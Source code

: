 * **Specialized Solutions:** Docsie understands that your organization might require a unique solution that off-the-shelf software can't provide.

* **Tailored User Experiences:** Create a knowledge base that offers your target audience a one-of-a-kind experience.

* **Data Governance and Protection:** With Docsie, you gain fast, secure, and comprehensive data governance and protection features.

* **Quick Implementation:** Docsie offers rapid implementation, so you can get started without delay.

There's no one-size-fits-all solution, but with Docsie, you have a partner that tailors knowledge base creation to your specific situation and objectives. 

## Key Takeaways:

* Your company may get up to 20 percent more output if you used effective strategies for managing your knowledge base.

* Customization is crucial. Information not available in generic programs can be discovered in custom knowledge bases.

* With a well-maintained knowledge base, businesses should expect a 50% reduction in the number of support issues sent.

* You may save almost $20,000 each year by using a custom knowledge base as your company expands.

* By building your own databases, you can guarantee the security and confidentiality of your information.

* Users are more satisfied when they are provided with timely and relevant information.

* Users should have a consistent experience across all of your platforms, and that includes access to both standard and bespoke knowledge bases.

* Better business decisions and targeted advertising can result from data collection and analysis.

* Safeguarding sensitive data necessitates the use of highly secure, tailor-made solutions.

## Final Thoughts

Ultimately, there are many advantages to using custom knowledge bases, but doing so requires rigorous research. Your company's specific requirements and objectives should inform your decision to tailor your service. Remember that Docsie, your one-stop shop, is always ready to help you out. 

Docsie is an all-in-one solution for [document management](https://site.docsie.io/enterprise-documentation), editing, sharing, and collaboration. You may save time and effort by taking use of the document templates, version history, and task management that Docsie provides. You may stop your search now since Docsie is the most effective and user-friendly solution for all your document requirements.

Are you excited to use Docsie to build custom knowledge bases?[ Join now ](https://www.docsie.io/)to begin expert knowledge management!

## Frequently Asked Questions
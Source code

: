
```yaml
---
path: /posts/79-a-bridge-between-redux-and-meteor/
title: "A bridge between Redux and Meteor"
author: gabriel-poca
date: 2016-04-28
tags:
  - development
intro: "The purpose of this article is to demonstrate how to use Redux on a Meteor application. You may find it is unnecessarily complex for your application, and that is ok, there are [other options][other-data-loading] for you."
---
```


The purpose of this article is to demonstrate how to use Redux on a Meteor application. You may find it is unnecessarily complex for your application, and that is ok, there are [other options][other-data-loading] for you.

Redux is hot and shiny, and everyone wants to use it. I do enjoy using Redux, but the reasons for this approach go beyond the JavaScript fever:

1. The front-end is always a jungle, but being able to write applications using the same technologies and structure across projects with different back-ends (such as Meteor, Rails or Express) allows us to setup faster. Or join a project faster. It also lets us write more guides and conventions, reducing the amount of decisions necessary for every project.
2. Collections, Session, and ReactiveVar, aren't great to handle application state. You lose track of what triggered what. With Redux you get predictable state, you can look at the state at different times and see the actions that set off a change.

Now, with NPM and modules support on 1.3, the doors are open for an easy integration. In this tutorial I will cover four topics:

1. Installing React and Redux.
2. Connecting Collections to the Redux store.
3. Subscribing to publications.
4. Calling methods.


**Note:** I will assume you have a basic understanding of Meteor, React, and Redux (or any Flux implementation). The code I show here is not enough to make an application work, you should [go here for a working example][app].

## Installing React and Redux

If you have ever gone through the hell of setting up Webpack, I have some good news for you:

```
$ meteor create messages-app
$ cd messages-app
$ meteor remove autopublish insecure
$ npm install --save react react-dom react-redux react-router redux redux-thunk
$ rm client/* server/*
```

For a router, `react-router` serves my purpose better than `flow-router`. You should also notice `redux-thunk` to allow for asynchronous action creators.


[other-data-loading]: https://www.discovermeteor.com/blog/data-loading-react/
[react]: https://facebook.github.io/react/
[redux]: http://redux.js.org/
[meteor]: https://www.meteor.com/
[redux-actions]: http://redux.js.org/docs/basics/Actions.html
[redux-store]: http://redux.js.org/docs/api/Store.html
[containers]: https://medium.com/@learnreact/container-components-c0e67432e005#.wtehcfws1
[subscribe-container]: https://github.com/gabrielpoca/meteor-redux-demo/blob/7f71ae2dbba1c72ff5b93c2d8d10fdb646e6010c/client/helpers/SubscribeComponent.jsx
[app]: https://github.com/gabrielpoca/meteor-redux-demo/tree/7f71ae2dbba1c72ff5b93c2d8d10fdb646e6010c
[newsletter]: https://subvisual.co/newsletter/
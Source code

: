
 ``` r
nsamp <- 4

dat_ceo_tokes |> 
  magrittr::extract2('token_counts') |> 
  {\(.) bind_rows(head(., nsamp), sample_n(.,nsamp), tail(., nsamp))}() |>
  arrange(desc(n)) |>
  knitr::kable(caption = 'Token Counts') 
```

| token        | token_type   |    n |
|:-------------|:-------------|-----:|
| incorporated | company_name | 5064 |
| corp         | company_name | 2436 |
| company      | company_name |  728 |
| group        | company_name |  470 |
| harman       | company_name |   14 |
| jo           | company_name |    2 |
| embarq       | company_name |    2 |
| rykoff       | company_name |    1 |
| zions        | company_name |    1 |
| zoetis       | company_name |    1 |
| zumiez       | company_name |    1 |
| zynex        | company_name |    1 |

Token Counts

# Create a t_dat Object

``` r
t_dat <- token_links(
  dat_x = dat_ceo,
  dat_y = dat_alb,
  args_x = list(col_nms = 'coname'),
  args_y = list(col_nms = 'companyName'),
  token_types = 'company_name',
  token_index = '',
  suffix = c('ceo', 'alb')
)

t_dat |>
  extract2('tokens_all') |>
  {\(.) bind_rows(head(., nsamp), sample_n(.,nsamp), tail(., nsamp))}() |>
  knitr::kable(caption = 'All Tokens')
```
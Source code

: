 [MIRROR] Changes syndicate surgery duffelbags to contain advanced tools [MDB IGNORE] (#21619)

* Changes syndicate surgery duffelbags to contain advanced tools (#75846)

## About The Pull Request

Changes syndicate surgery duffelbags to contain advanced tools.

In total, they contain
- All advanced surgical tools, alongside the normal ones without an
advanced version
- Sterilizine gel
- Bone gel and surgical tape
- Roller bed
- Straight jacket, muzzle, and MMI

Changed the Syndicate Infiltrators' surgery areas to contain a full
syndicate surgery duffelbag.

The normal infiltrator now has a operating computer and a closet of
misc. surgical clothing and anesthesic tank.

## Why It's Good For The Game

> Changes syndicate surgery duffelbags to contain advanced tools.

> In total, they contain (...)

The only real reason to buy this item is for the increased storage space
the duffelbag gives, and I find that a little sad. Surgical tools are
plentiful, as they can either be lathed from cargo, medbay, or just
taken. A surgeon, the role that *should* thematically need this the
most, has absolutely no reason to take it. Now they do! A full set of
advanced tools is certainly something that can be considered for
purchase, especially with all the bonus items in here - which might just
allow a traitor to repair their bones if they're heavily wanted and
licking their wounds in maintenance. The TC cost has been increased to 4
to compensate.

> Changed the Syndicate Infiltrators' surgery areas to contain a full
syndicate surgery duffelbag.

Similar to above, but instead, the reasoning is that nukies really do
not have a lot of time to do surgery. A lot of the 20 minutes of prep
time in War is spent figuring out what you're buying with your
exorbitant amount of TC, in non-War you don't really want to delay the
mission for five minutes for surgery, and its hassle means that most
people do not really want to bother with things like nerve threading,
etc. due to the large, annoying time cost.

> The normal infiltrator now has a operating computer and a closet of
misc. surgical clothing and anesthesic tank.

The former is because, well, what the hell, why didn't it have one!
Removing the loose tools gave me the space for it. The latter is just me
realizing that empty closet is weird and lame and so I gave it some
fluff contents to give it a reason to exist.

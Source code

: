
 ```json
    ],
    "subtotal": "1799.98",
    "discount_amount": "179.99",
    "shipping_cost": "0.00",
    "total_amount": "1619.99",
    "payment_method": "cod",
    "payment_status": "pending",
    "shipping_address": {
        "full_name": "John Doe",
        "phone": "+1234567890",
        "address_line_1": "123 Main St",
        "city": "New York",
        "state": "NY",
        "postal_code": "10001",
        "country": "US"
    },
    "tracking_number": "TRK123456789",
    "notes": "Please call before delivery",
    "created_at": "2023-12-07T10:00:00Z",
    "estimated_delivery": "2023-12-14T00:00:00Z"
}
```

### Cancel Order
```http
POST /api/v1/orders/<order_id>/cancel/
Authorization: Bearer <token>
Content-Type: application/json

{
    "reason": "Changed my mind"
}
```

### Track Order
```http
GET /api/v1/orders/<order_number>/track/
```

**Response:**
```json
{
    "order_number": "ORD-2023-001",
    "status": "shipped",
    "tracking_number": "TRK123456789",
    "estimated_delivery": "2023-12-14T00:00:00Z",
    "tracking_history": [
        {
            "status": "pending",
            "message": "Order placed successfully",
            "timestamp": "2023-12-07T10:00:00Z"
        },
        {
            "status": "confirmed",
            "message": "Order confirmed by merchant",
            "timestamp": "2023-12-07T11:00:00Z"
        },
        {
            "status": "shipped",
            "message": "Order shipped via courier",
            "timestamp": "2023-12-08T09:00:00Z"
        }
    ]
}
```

• [Problem description]: Please restate only the opening stretch of the records above: every line from the first through the one containing "## Final Thoughts", exactly as written.

• [Solution for this task]:
Source code

: * **Specialized Solutions:** Docsie understands that your organization might require a unique solution that off-the-shelf software can't provide.

* **Tailored User Experiences:** Create a knowledge base that offers your target audience a one-of-a-kind experience.

* **Data Governance and Protection:** With Docsie, you gain fast, secure, and comprehensive data governance and protection features.

* **Quick Implementation:** Docsie offers rapid implementation, so you can get started without delay.

There's no one-size-fits-all solution, but with Docsie, you have a partner that tailors knowledge base creation to your specific situation and objectives. 

## Key Takeaways:

* Your company may get up to 20 percent more output if you used effective strategies for managing your knowledge base.

* Customization is crucial. Information not available in generic programs can be discovered in custom knowledge bases.

* With a well-maintained knowledge base, businesses should expect a 50% reduction in the number of support issues sent.

* You may save almost $20,000 each year by using a custom knowledge base as your company expands.

* By building your own databases, you can guarantee the security and confidentiality of your information.

* Users are more satisfied when they are provided with timely and relevant information.

* Users should have a consistent experience across all of your platforms, and that includes access to both standard and bespoke knowledge bases.

* Better business decisions and targeted advertising can result from data collection and analysis.

* Safeguarding sensitive data necessitates the use of highly secure, tailor-made solutions.

## Final Thoughts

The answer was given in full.